Try it
Once you reach the line containing "using Waterfall Model" in the entries below, write out that line and each one after it down to the line containing "## Key Features", exactly and with nothing added.

(Supplied entries begins)

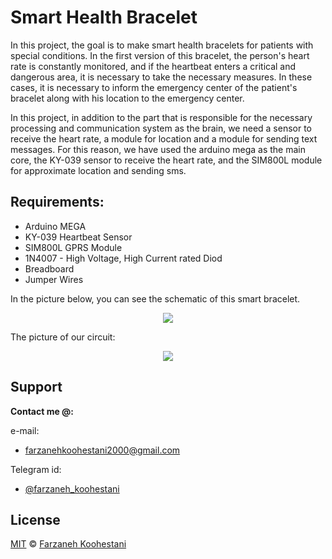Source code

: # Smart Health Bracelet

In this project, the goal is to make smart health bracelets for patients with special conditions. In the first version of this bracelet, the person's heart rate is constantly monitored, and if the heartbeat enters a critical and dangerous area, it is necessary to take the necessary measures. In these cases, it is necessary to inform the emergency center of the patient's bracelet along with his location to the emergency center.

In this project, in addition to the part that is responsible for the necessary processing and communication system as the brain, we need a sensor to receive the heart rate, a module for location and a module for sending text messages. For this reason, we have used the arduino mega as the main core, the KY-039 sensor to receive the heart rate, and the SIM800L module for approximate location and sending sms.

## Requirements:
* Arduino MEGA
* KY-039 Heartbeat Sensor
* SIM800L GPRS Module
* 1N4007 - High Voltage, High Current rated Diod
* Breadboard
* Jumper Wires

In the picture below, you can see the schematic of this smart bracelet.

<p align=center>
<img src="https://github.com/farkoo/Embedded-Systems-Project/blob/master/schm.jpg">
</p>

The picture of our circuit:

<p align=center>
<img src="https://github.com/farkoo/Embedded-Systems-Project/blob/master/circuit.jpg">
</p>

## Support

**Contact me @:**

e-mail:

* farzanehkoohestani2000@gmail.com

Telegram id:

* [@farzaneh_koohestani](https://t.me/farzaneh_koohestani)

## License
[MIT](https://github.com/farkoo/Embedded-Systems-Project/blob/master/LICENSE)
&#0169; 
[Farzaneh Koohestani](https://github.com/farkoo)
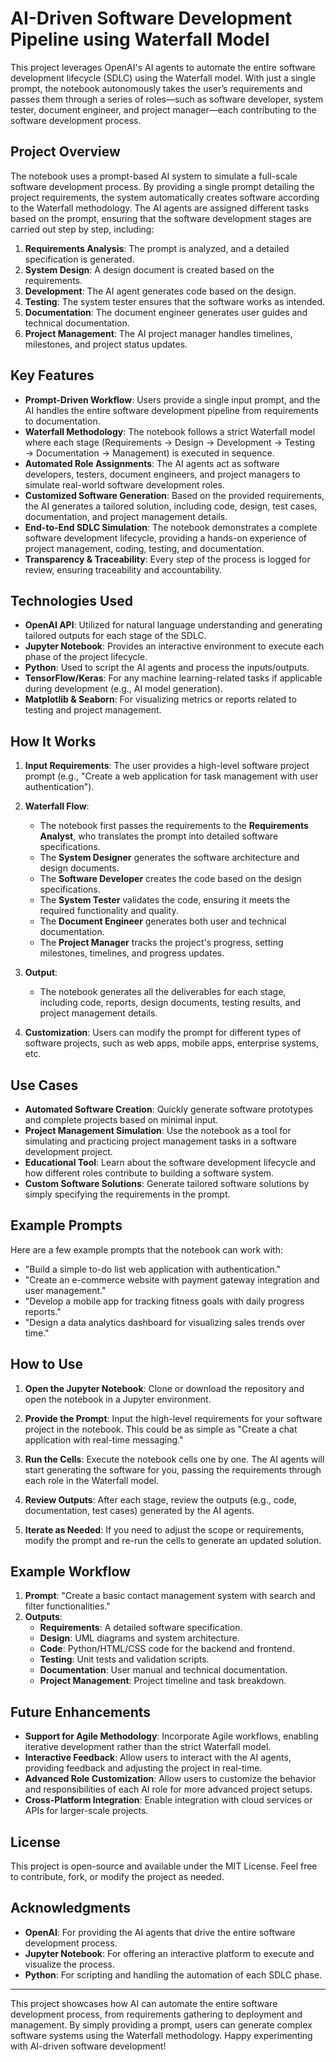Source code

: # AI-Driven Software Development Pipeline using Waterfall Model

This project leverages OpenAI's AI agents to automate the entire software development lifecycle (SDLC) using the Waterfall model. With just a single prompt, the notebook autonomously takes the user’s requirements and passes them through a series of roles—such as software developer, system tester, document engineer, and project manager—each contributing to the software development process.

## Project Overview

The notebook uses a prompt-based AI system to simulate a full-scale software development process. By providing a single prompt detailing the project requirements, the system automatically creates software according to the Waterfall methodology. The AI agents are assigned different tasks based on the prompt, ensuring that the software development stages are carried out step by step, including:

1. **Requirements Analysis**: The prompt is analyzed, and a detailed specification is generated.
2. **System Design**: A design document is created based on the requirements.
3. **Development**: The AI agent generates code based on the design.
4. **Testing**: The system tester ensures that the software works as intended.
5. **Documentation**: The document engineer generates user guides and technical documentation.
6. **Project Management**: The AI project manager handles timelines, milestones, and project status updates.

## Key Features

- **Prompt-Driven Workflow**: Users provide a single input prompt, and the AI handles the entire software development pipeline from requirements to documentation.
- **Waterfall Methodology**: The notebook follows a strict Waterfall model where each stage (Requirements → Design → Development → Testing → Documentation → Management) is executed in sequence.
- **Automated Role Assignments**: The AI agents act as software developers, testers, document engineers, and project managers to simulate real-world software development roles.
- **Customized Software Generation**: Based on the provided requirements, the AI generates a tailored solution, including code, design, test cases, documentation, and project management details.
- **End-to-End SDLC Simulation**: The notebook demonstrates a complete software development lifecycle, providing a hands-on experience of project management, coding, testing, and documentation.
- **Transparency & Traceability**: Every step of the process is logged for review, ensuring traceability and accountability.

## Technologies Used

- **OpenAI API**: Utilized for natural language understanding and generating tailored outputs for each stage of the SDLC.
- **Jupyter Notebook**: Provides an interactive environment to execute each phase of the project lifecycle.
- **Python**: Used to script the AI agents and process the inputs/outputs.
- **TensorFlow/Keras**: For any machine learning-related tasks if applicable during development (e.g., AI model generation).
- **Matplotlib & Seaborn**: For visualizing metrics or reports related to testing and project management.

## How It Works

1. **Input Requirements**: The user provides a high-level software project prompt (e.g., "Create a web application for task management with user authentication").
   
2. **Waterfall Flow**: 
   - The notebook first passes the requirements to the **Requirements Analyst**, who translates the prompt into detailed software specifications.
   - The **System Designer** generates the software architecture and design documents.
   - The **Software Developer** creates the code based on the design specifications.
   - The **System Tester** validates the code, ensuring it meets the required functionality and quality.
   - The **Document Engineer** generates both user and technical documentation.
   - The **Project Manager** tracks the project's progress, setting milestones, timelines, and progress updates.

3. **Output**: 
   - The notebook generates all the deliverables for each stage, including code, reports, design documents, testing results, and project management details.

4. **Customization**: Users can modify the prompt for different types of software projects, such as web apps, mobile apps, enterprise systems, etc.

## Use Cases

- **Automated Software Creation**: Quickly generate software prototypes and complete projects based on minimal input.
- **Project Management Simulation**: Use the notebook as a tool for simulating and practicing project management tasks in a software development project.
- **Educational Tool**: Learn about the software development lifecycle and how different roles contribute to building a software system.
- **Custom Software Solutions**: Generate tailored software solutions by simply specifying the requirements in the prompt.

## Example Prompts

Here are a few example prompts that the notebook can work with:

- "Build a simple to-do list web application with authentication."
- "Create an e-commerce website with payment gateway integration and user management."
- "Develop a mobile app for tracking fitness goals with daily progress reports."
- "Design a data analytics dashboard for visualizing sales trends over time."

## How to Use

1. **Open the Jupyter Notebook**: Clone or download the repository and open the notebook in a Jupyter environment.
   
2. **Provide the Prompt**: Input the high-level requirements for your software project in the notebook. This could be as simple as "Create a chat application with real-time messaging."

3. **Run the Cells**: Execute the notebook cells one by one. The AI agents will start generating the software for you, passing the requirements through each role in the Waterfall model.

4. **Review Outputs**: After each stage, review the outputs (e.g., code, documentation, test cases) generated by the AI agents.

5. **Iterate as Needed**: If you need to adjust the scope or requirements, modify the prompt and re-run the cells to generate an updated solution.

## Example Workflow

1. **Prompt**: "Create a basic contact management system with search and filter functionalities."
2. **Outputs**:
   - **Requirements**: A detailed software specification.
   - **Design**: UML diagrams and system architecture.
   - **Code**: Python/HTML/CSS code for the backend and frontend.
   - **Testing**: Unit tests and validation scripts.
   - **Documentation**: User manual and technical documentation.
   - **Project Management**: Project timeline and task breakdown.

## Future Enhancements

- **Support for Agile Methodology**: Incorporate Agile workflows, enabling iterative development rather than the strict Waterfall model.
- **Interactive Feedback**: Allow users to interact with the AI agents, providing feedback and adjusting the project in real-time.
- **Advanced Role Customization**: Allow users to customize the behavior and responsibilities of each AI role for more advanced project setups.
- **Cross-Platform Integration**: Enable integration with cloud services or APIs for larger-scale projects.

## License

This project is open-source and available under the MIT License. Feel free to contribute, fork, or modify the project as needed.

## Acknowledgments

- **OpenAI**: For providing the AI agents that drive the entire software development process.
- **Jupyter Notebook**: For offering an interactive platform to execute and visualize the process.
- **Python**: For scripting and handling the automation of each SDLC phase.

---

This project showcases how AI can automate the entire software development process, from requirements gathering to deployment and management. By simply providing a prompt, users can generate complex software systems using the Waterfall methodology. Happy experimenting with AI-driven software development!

(Supplied entries ends)

Exercise response
: # AI-Driven Software Development Pipeline using Waterfall Model

This project leverages OpenAI's AI agents to automate the entire software development lifecycle (SDLC) using the Waterfall model. With just a single prompt, the notebook autonomously takes the user’s requirements and passes them through a series of roles—such as software developer, system tester, document engineer, and project manager—each contributing to the software development process.

## Project Overview

The notebook uses a prompt-based AI system to simulate a full-scale software development process. By providing a single prompt detailing the project requirements, the system automatically creates software according to the Waterfall methodology. The AI agents are assigned different tasks based on the prompt, ensuring that the software development stages are carried out step by step, including:

1. **Requirements Analysis**: The prompt is analyzed, and a detailed specification is generated.
2. **System Design**: A design document is created based on the requirements.
3. **Development**: The AI agent generates code based on the design.
4. **Testing**: The system tester ensures that the software works as intended.
5. **Documentation**: The document engineer generates user guides and technical documentation.
6. **Project Management**: The AI project manager handles timelines, milestones, and project status updates.

## Key Features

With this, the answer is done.